WORK REQUEST ▸ Exactly as written, return every line of the data below apart from the pictures.

INPUT DATA ▸
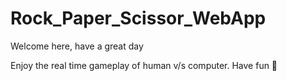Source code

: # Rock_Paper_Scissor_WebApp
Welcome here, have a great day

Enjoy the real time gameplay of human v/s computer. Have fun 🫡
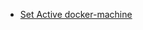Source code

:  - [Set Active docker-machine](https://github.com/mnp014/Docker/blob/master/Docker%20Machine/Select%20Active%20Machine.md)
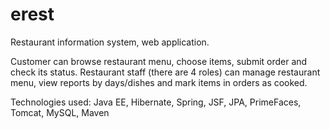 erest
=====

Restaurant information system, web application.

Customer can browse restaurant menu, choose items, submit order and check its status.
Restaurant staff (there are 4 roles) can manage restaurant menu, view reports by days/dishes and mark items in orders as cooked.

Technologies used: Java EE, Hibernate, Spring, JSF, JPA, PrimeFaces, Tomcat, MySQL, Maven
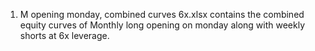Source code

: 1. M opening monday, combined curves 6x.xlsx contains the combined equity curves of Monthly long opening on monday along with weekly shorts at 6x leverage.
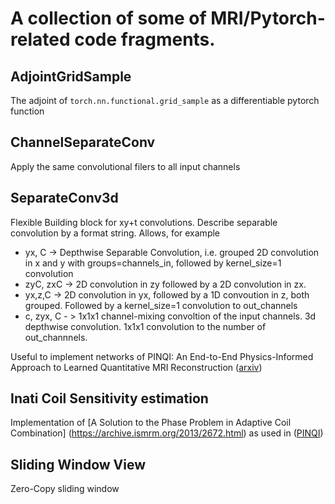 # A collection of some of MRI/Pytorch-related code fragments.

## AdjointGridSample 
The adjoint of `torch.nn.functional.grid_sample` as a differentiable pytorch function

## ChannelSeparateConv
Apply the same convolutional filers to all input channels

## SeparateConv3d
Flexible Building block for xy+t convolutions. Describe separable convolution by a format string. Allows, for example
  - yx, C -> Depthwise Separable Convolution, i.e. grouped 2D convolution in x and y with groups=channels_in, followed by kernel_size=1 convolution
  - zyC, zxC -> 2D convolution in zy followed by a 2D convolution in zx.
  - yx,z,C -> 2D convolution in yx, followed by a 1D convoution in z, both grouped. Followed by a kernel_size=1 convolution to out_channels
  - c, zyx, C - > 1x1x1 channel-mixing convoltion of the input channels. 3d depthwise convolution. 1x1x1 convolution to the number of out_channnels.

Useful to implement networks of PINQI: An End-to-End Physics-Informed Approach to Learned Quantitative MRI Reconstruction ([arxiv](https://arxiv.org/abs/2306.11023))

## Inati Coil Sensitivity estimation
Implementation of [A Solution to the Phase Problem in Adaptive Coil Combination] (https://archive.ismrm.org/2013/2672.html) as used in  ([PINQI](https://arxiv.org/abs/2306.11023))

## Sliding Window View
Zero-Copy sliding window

OUTPUT OF THE TASK ▸
Source code

: # Rock_Paper_Scissor_WebApp
Welcome here, have a great day

Enjoy the real time gameplay of human v/s computer. Have fun 🫡
Source code

:  - [Set Active docker-machine](https://github.com/mnp014/Docker/blob/master/Docker%20Machine/Select%20Active%20Machine.md)
 erest
=====

Restaurant information system, web application.

Customer can browse restaurant menu, choose items, submit order and check its status.
Restaurant staff (there are 4 roles) can manage restaurant menu, view reports by days/dishes and mark items in orders as cooked.

Technologies used: Java EE, Hibernate, Spring, JSF, JPA, PrimeFaces, Tomcat, MySQL, Maven
Source code

: 1. M opening monday, combined curves 6x.xlsx contains the combined equity curves of Monthly long opening on monday along with weekly shorts at 6x leverage.
 # A collection of some of MRI/Pytorch-related code fragments.

## AdjointGridSample 
The adjoint of `torch.nn.functional.grid_sample` as a differentiable pytorch function

## ChannelSeparateConv
Apply the same convolutional filers to all input channels

## SeparateConv3d
Flexible Building block for xy+t convolutions. Describe separable convolution by a format string. Allows, for example
  - yx, C -> Depthwise Separable Convolution, i.e. grouped 2D convolution in x and y with groups=channels_in, followed by kernel_size=1 convolution
  - zyC, zxC -> 2D convolution in zy followed by a 2D convolution in zx.
  - yx,z,C -> 2D convolution in yx, followed by a 1D convoution in z, both grouped. Followed by a kernel_size=1 convolution to out_channels
  - c, zyx, C - > 1x1x1 channel-mixing convoltion of the input channels. 3d depthwise convolution. 1x1x1 convolution to the number of out_channnels.

Useful to implement networks of PINQI: An End-to-End Physics-Informed Approach to Learned Quantitative MRI Reconstruction ([arxiv](https://arxiv.org/abs/2306.11023))

## Inati Coil Sensitivity estimation
Implementation of [A Solution to the Phase Problem in Adaptive Coil Combination] (https://archive.ismrm.org/2013/2672.html) as used in  ([PINQI](https://arxiv.org/abs/2306.11023))

## Sliding Window View
Zero-Copy sliding window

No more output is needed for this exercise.